Plant Biotechnology Research Center, Fudan-SJTU-Nottingham Plant Biotechnology R&D Center, School of Agriculture and Biology, Shanghai Jiao Tong University, Shanghai 200240, People's Republic of China.
Mol Biol Rep. 2012 Mar;39(3):2267-74. doi: 10.1007/s11033-011-0976-y. Epub 2011 Jun 4.
Allene oxide synthase (AOS) is the first committed step in the biosynthetic pathway of Jasmonate.
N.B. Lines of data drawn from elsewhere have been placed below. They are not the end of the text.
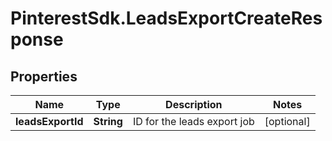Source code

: # PinterestSdk.LeadsExportCreateResponse

## Properties

Name | Type | Description | Notes
------------ | ------------- | ------------- | -------------
**leadsExportId** | **String** | ID for the leads export job | [optional]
In this study, a full-length cDNA of AOS gene (named as AaAOS) was cloned from Artemisia annua. The gene was 1891 bp in size containing an open reading frame (1581 bp) encoding 526 amino acids. Comparative and bioinformatic analysis revealed that the deduced protein of AaAOS was highly homologous to AOSs from other plant species. Phylogenetic analysis indicated that the protein of AaAOS belonged to the dicotyledonous group, which was consistent with the category of A. annua. Southern blot analysis revealed that it was a low-copy gene. Quantitative Real-time PCR (qRT-PCR) analysis showed that AaAOS mRNA accumulated most abundantly in leaves and flowers. The qRT-PCR analysis revealed that MeJA, ABA and ethylene treatments significantly enhanced AaAOS transcript expression.
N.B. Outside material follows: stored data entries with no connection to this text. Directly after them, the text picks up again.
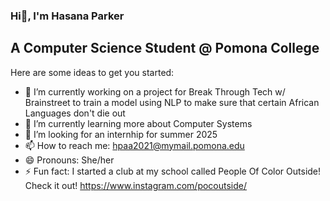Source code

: ### Hi👋, I'm Hasana Parker
## A Computer Science Student @ Pomona College

Here are some ideas to get you started:

- 🔭 I’m currently working on a project for Break Through Tech w/ Brainstreet to train a model using NLP to make sure that certain African Languages don't die out
- 🌱 I’m currently learning more about Computer Systems
- 🤔 I’m looking for an internhip for summer 2025
- 📫 How to reach me: hpaa2021@mymail.pomona.edu
- 😄 Pronouns: She/her
- ⚡ Fun fact: I started a club at my school called People Of Color Outside! Check it out! https://www.instagram.com/pocoutside/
烯氧合酶(AOS)是茉莉酸生物合成途径中的第一步。本研究从黄花蒿中克隆得到了 AOS 基因的全长 cDNA(命名为 AaAOS)。该基因大小为 1891bp,包含一个开放阅读框(1581bp),编码 526 个氨基酸。比较和生物信息学分析表明,AaAOS 的推导蛋白与其他植物物种的 AOS 高度同源。系统发育分析表明,AaAOS 蛋白属于双子叶植物组,与黄花蒿的类别一致。Southern blot 分析表明它是一个低拷贝基因。定量实时 PCR(qRT-PCR)分析表明,AaAOS mRNA 在叶片和花朵中积累最多。qRT-PCR 分析显示,MeJA、ABA 和乙烯处理显著增强了 AaAOS 转录本的表达。